Amanhã, é Dia da Região e das Comunidades Madeirenses. Um dia teoricamente festivo mas onde não há razões substantivas para contentamentos. Pelo contrário. Porém, a chama aos pés do símbolo da autonomia, por horas, estará flamejante, a fanfarra tocará, as forças armadas perfilarão, os aplausos vão ecoar e a “valsinha das medalhas” do Rui Veloso não tocará mas soará no ouvido de alguns: “(…) quem és tu donde vens, conta-nos lá os teus feitos, que eu nunca vi “região” assim, pequena e com tantos peitos”.
Comemora-se o nada, ou melhor, a normal anormalidade. Em tempos idos de má memória, lembram-se os menos jovens, também foi assim. Filas de gente que acreditavam no que viam e ouviam. Um dia tudo se esfumou.
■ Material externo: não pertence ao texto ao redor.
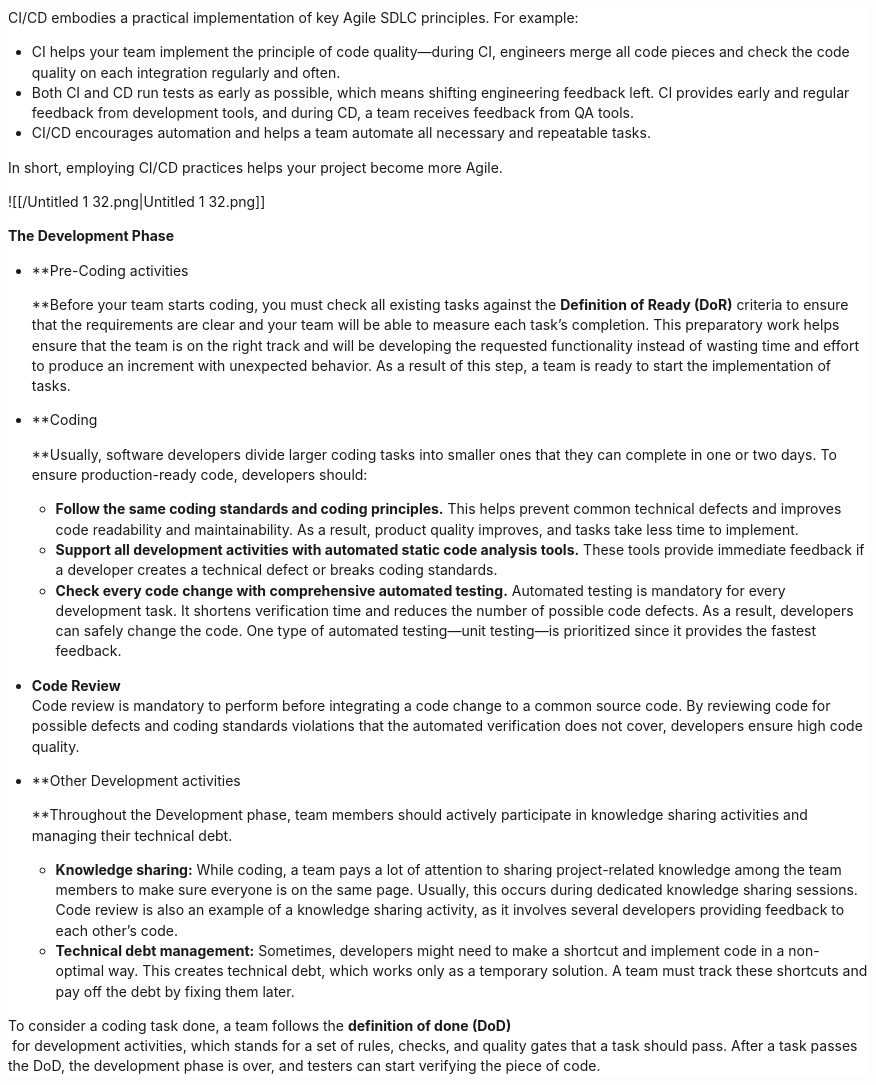 CI/CD embodies a practical implementation of key Agile SDLC principles. For example:

- CI helps your team implement the principle of code quality—during CI, engineers merge all code pieces and check the code quality on each integration regularly and often.
- Both CI and CD run tests as early as possible, which means shifting engineering feedback left. CI provides early and regular feedback from development tools, and during CD, a team receives feedback from QA tools.
- CI/CD encourages automation and helps a team automate all necessary and repeatable tasks.

In short, employing CI/CD practices helps your project become more Agile.

![[/Untitled 1 32.png|Untitled 1 32.png]]

**The Development Phase**

- **Pre-Coding activities  
      
    **Before your team starts coding, you must check all existing tasks against the **Definition of Ready (DoR)** criteria to ensure that the requirements are clear and your team will be able to measure each task’s completion. This preparatory work helps ensure that the team is on the right track and will be developing the requested functionality instead of wasting time and effort to produce an increment with unexpected behavior. As a result of this step, a team is ready to start the implementation of tasks.
- **Coding  
      
    **Usually, software developers divide larger coding tasks into smaller ones that they can complete in one or two days. To ensure production-ready code, developers should:
    - **Follow the same coding standards and coding principles.** This helps prevent common technical defects and improves code readability and maintainability. As a result, product quality improves, and tasks take less time to implement.
    - **Support all development activities with automated static code analysis tools.** These tools provide immediate feedback if a developer creates a technical defect or breaks coding standards.
    - **Check every code change with comprehensive automated testing.** Automated testing is mandatory for every development task. It shortens verification time and reduces the number of possible code defects. As a result, developers can safely change the code. One type of automated testing—unit testing—is prioritized since it provides the fastest feedback.
- **Code Review**  
    Code review is mandatory to perform before integrating a code change to a common source code. By reviewing code for possible defects and coding standards violations that the automated verification does not cover, developers ensure high code quality.  
    
- **Other Development activities  
      
    **Throughout the Development phase, team members should actively participate in knowledge sharing activities and managing their technical debt.
    - **Knowledge sharing:** While coding, a team pays a lot of attention to sharing project-related knowledge among the team members to make sure everyone is on the same page. Usually, this occurs during dedicated knowledge sharing sessions. Code review is also an example of a knowledge sharing activity, as it involves several developers providing feedback to each other’s code.
    - **Technical debt management:** Sometimes, developers might need to make a shortcut and implement code in a non-optimal way. This creates technical debt, which works only as a temporary solution. A team must track these shortcuts and pay off the debt by fixing them later.

To consider a coding task done, a team follows the **definition of done (DoD)**  
 for development activities, which stands for a set of rules, checks, and quality gates that a task should pass. After a task passes the DoD, the development phase is over, and testers can start verifying the piece of code.  
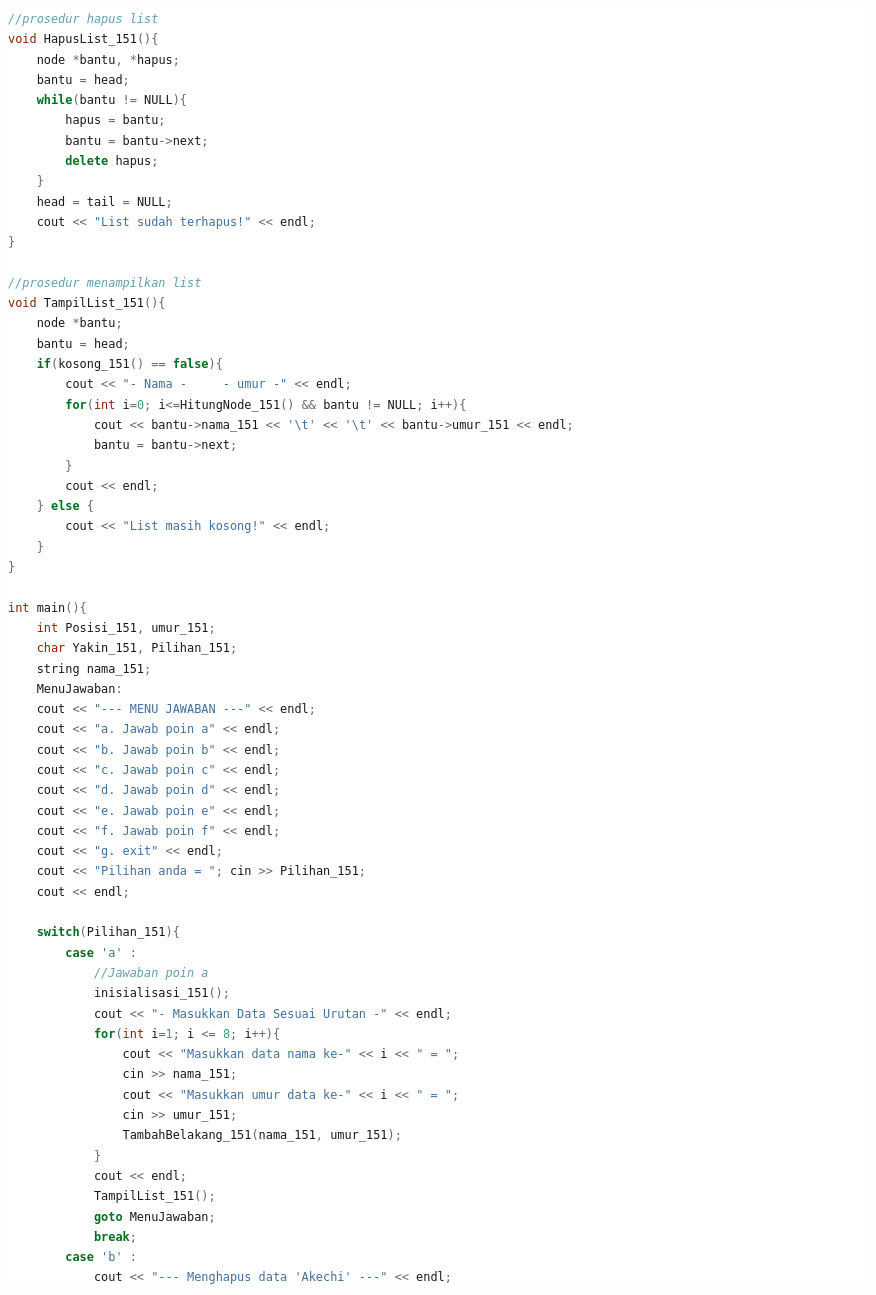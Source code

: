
 ```C++
//prosedur hapus list
void HapusList_151(){
    node *bantu, *hapus;
    bantu = head;
    while(bantu != NULL){
        hapus = bantu;
        bantu = bantu->next;
        delete hapus;
    }
    head = tail = NULL;
    cout << "List sudah terhapus!" << endl;
}

//prosedur menampilkan list
void TampilList_151(){
    node *bantu;
    bantu = head;
    if(kosong_151() == false){
        cout << "- Nama -     - umur -" << endl; 
        for(int i=0; i<=HitungNode_151() && bantu != NULL; i++){
            cout << bantu->nama_151 << '\t' << '\t' << bantu->umur_151 << endl;
            bantu = bantu->next;
        }
        cout << endl;
    } else {
        cout << "List masih kosong!" << endl;
    }
}

int main(){
    int Posisi_151, umur_151;
    char Yakin_151, Pilihan_151;
    string nama_151;
    MenuJawaban:
    cout << "--- MENU JAWABAN ---" << endl;
    cout << "a. Jawab poin a" << endl;
    cout << "b. Jawab poin b" << endl;
    cout << "c. Jawab poin c" << endl;
    cout << "d. Jawab poin d" << endl;
    cout << "e. Jawab poin e" << endl;
    cout << "f. Jawab poin f" << endl;
    cout << "g. exit" << endl;
    cout << "Pilihan anda = "; cin >> Pilihan_151;
    cout << endl;

    switch(Pilihan_151){
        case 'a' :
            //Jawaban poin a
            inisialisasi_151();
            cout << "- Masukkan Data Sesuai Urutan -" << endl;
            for(int i=1; i <= 8; i++){
                cout << "Masukkan data nama ke-" << i << " = ";
                cin >> nama_151;
                cout << "Masukkan umur data ke-" << i << " = ";
                cin >> umur_151;
                TambahBelakang_151(nama_151, umur_151);
            }
            cout << endl;
            TampilList_151();
            goto MenuJawaban;
            break;
        case 'b' :
            cout << "--- Menghapus data 'Akechi' ---" << endl;
```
Estou certo, os de hoje, um dia dirão que nunca tiveram nada a ver com aquela gente! Adiante.
Amanhã, politicamente, deveria assemelhar-se a uma “quarta-feira de cinzas” enquanto momento de reflexão sobre o dever de mudança de vida. Mas não, será de louvor, de enaltecimento e estupidificação, de discursos laudatórios à obra edificada, majestosa mas inamovível, rica mas impenetrável, porque a outra, a grande obra de celebração do ser humano, enquanto projecto de cariz social, essa, não pode ser inaugurada e motivo de discurso, simplesmente porque não existe. A legião de pobres e de novos pobres, o dramatismo do desemprego, as dependências, a venda do corpo por necessidade, a micro-violência em aceleração, o zarpar para outros destinos porque a terra é madrasta, o estádio cultural, o fosso entre ricos e pobres, a incivilidade, enfim, essa montanha de obras prioritárias mas esquecidas por insensibilidade e razões múltiplas, não terão espaço para a respectiva contextualização no Dia da Região e das Comunidades.
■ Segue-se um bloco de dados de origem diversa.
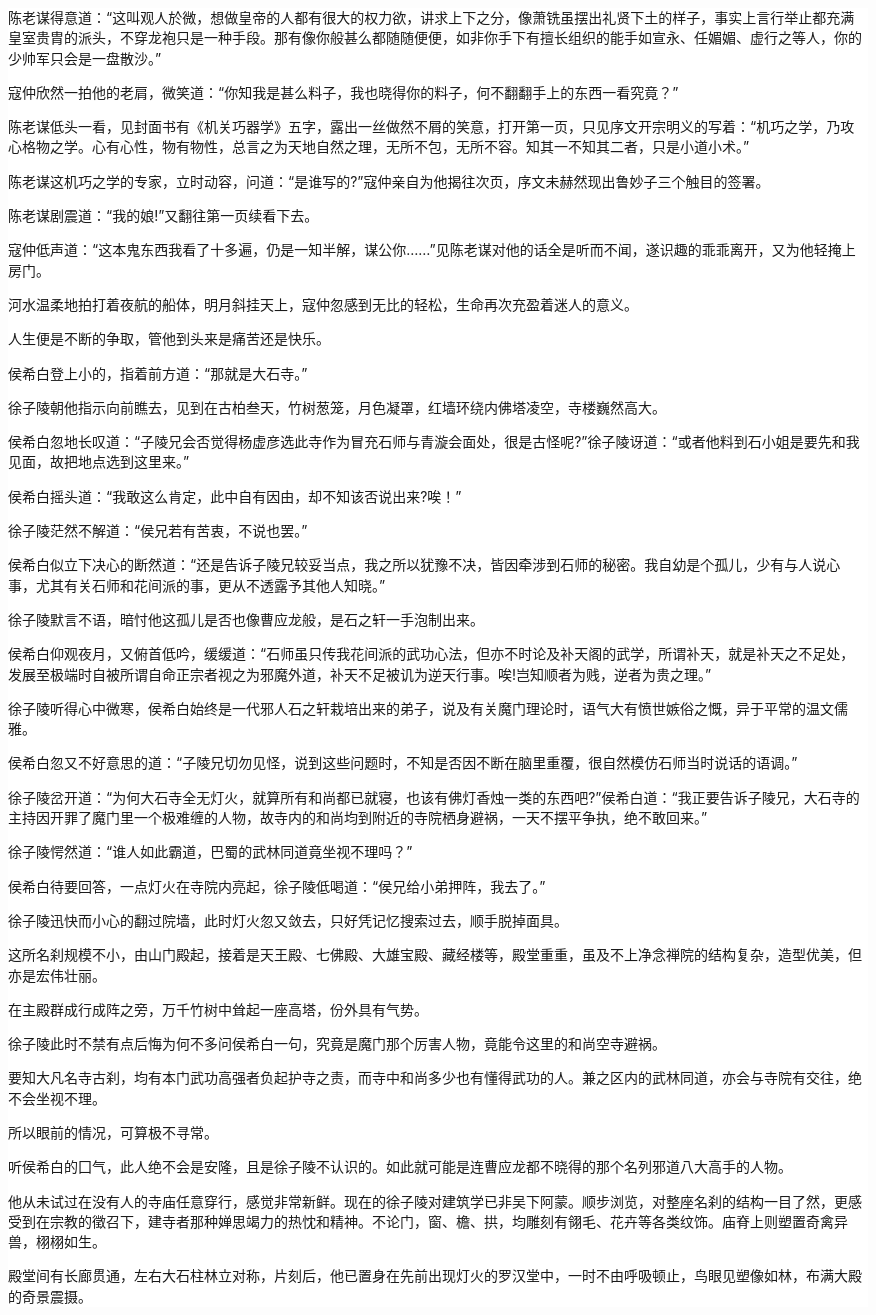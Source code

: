 陈老谋得意道：“这叫观人於微，想做皇帝的人都有很大的权力欲，讲求上下之分，像萧铣虽摆出礼贤下土的样子，事实上言行举止都充满皇室贵胄的派头，不穿龙袍只是一种手段。那有像你般甚么都随随便便，如非你手下有擅长组织的能手如宣永、任媚媚、虚行之等人，你的少帅军只会是一盘散沙。”

寇仲欣然一拍他的老肩，微笑道：“你知我是甚么料子，我也晓得你的料子，何不翻翻手上的东西一看究竟？”

陈老谋低头一看，见封面书有《机关巧器学》五字，露出一丝做然不屑的笑意，打开第一页，只见序文开宗明义的写着：“机巧之学，乃攻心格物之学。心有心性，物有物性，总言之为天地自然之理，无所不包，无所不容。知其一不知其二者，只是小道小术。”

陈老谋这机巧之学的专家，立时动容，问道：“是谁写的?”寇仲亲自为他揭往次页，序文未赫然现出鲁妙子三个触目的签署。

陈老谋剧震道：“我的娘!”又翻往第一页续看下去。

寇仲低声道：“这本鬼东西我看了十多遍，仍是一知半解，谋公你……”见陈老谋对他的话全是听而不闻，遂识趣的乖乖离开，又为他轻掩上房门。

河水温柔地拍打着夜航的船体，明月斜挂天上，寇仲忽感到无比的轻松，生命再次充盈着迷人的意义。

人生便是不断的争取，管他到头来是痛苦还是快乐。

侯希白登上小的，指着前方道：“那就是大石寺。”

徐子陵朝他指示向前瞧去，见到在古柏叁天，竹树葱笼，月色凝罩，红墙环绕内佛塔凌空，寺楼巍然高大。

侯希白忽地长叹道：“子陵兄会否觉得杨虚彦选此寺作为冒充石师与青漩会面处，很是古怪呢?”徐子陵讶道：“或者他料到石小姐是要先和我见面，故把地点选到这里来。”

侯希白摇头道：“我敢这么肯定，此中自有因由，却不知该否说出来?唉！”

徐子陵茫然不解道：“侯兄若有苦衷，不说也罢。”

侯希白似立下决心的断然道：“还是告诉子陵兄较妥当点，我之所以犹豫不决，皆因牵涉到石师的秘密。我自幼是个孤儿，少有与人说心事，尤其有关石师和花间派的事，更从不透露予其他人知晓。”

徐子陵默言不语，暗忖他这孤儿是否也像曹应龙般，是石之轩一手泡制出来。

侯希白仰观夜月，又俯首低吟，缓缓道：“石师虽只传我花间派的武功心法，但亦不时论及补天阁的武学，所谓&#146;补天&#146;，就是补天之不足处，发展至极端时自被所谓自命正宗者视之为邪魔外道，补天不足被讥为逆天行事。唉!岂知顺者为贱，逆者为贵之理。”

徐子陵听得心中微寒，侯希白始终是一代邪人石之轩栽培出来的弟子，说及有关魔门理论时，语气大有愤世嫉俗之慨，异于平常的温文儒雅。

侯希白忽又不好意思的道：“子陵兄切勿见怪，说到这些问题时，不知是否因不断在脑里重覆，很自然模仿石师当时说话的语调。”

徐子陵岔开道：“为何大石寺全无灯火，就算所有和尚都已就寝，也该有佛灯香烛一类的东西吧?”侯希白道：“我正要告诉子陵兄，大石寺的主持因开罪了魔门里一个极难缠的人物，故寺内的和尚均到附近的寺院栖身避祸，一天不摆平争执，绝不敢回来。”

徐子陵愕然道：“谁人如此霸道，巴蜀的武林同道竟坐视不理吗？”

侯希白待要回答，一点灯火在寺院内亮起，徐子陵低喝道：“侯兄给小弟押阵，我去了。”

徐子陵迅快而小心的翻过院墙，此时灯火忽又敛去，只好凭记忆搜索过去，顺手脱掉面具。

这所名刹规模不小，由山门殿起，接着是天王殿、七佛殿、大雄宝殿、藏经楼等，殿堂重重，虽及不上净念禅院的结构复杂，造型优美，但亦是宏伟壮丽。

在主殿群成行成阵之旁，万千竹树中耸起一座高塔，份外具有气势。

徐子陵此时不禁有点后悔为何不多问侯希白一句，究竟是魔门那个厉害人物，竟能令这里的和尚空寺避祸。

要知大凡名寺古刹，均有本门武功高强者负起护寺之责，而寺中和尚多少也有懂得武功的人。兼之区内的武林同道，亦会与寺院有交往，绝不会坐视不理。

所以眼前的情况，可算极不寻常。

听侯希白的囗气，此人绝不会是安隆，且是徐子陵不认识的。如此就可能是连曹应龙都不晓得的那个名列邪道八大高手的人物。

他从未试过在没有人的寺庙任意穿行，感觉非常新鲜。现在的徐子陵对建筑学已非吴下阿蒙。顺步浏览，对整座名刹的结构一目了然，更感受到在宗教的徵召下，建寺者那种婵思竭力的热忱和精神。不论门，窗、檐、拱，均雕刻有翎毛、花卉等各类纹饰。庙脊上则塑置奇禽异兽，栩栩如生。

殿堂间有长廊贯通，左右大石柱林立对称，片刻后，他已置身在先前出现灯火的罗汉堂中，一时不由呼吸顿止，鸟眼见塑像如林，布满大殿的奇景震摄。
Um manto de silêncios cúmplices abafarão a realidade política, económica, social e cultural porque importante é discursar sobre o supérfluo, o marginal, o inimigo externo, essa Lisboa sufocadora, a revisão constitucional e a obsessiva visão federalista a caminho da independência, como se tal fosse a mezinha para as verdadeiras doenças de que padece a organização política, económica e social. Na esteira de Shakespeare: “words, words, words, nothing but words”.
É por isso que impõem o silêncio, que apenas um partido tenha direito à palavra, para anunciar o evangelho do poder cristalizado, a cartilha do pensamento único vendida de concelho em concelho, o que significa que uma parte do Povo, no seu próprio Dia, não tenha direito a ser escutado nas suas reais angústias e padecimentos. É a Democracia no seu pior, transformada numa espécie de ignorância altifalante, uma Autonomia que esconde a sociedade desequilibrada que produziu e que apenas sabe festejar o betão à custa de um Povo resignado, distante de uma correcta leitura do sentido das prioridades e de um projecto colectivo aglutinador e dinamizador do corpo social.
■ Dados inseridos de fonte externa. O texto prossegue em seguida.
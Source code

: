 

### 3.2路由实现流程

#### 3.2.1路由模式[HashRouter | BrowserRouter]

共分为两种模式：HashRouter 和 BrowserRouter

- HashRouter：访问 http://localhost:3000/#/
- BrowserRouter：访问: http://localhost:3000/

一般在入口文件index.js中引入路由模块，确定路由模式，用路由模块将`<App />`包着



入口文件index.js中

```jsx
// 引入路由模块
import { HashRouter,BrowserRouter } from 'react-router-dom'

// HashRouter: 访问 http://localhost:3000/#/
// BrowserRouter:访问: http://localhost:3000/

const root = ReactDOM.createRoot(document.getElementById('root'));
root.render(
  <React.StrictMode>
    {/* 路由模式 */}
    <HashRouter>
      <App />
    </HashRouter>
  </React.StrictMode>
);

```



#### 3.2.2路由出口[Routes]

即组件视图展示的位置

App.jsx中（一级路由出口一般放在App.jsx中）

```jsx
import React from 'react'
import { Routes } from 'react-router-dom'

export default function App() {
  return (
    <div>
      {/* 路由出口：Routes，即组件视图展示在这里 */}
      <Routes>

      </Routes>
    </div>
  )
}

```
Essa Autonomia, libertadora e responsável, pela qual tantos ao longo da História lutaram, acabou às mãos de novos, refinados e sofisticados senhorios que usam e abusam da menoridade do Povo, hoje vítima de uma escola com trinta anos que, pacientemente, o anestesiou, tornando-o incapaz de um grito de indignação. Tolera, aplaude e engole tudo e, portanto, quer lá saber o que diz o Tribunal de Contas, quem paga o quê e porquê, quem recebe e porque recebe! Essas não são contas do seu rosário. Só que, esse mesmo Povo também sentencia que “não há bem que sempre dure nem mal que ature” e daí, não me admirar que, sentindo-se traído, volte a descer à cidade, de foice ao ombro, não pela farinha, mas para dizer, tão-somente, BASTA!
Nota:
Artigo de opinião, da minha autoria, publicado na edição de hoje do DN-M. Posted by Picasa
Recebi, de uma Amiga que muito estimo e considero, este texto, a propósito do meu arrtigo de opinião:
"A nossa liberdade parece estar reduzida à escolha entre marcas e bugigangas. O pior aconteceu: a liberdade foi instrumentalizada. Até podemos eleger livremente os senhores, mas isso não suprime nem os senhores nem os escravos. Vivemos uma liberdade planeada. Porquê? Por quem? Ainda é cedo para apontarmos possibilidades. Mas sabemos que há uma indústria cultural cujo poder manipulador soluciona o conflito entre a impulsividade e a consciência. O seu objectivo é a adesão acrítica aos valores impostos".
Obrigado, Caríssima Professora.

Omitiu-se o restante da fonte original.